▶ [Exercise brief]:
Copy out precisely the line that holds "camps were there?" and all the lines following it in the data, up to and including the last one, and no others.

▶ [Records for processing]:
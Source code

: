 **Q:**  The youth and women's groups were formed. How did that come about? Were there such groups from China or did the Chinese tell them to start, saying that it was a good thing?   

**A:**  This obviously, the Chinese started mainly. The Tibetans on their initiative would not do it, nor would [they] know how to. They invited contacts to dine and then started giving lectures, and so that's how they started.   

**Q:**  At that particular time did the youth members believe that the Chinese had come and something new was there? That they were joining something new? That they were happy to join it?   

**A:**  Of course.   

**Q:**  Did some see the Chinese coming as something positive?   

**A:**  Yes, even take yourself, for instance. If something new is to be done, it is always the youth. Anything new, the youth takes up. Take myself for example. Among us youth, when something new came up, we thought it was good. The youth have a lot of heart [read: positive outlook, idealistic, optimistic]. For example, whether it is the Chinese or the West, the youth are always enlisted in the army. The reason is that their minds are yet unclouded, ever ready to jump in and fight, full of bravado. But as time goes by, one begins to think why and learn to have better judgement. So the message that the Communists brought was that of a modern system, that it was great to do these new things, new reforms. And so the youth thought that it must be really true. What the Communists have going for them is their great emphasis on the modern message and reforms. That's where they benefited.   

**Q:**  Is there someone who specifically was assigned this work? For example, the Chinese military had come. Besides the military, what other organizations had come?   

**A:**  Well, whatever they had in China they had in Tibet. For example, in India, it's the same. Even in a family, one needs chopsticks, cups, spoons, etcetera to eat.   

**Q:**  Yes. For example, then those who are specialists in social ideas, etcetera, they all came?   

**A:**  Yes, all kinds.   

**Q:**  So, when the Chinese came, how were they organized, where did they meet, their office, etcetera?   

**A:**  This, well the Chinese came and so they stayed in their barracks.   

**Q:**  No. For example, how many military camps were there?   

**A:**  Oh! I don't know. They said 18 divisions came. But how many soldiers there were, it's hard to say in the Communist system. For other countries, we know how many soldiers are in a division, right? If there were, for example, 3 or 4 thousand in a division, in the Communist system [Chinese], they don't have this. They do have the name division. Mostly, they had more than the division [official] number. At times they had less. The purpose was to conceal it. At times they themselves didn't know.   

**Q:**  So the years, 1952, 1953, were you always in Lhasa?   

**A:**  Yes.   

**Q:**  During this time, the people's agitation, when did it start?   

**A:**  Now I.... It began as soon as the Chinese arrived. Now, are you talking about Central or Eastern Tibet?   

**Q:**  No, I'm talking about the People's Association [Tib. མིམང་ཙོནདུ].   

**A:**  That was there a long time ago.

▶ [The completed task]:
**Q:**  No. For example, how many military camps were there?   

**A:**  Oh! I don't know. They said 18 divisions came. But how many soldiers there were, it's hard to say in the Communist system. For other countries, we know how many soldiers are in a division, right? If there were, for example, 3 or 4 thousand in a division, in the Communist system [Chinese], they don't have this. They do have the name division. Mostly, they had more than the division [official] number. At times they had less. The purpose was to conceal it. At times they themselves didn't know.   

**Q:**  So the years, 1952, 1953, were you always in Lhasa?   

**A:**  Yes.   

**Q:**  During this time, the people's agitation, when did it start?   

**A:**  Now I.... It began as soon as the Chinese arrived. Now, are you talking about Central or Eastern Tibet?   

**Q:**  No, I'm talking about the People's Association [Tib. མིམང་ཙོནདུ].   

**A:**  That was there a long time ago.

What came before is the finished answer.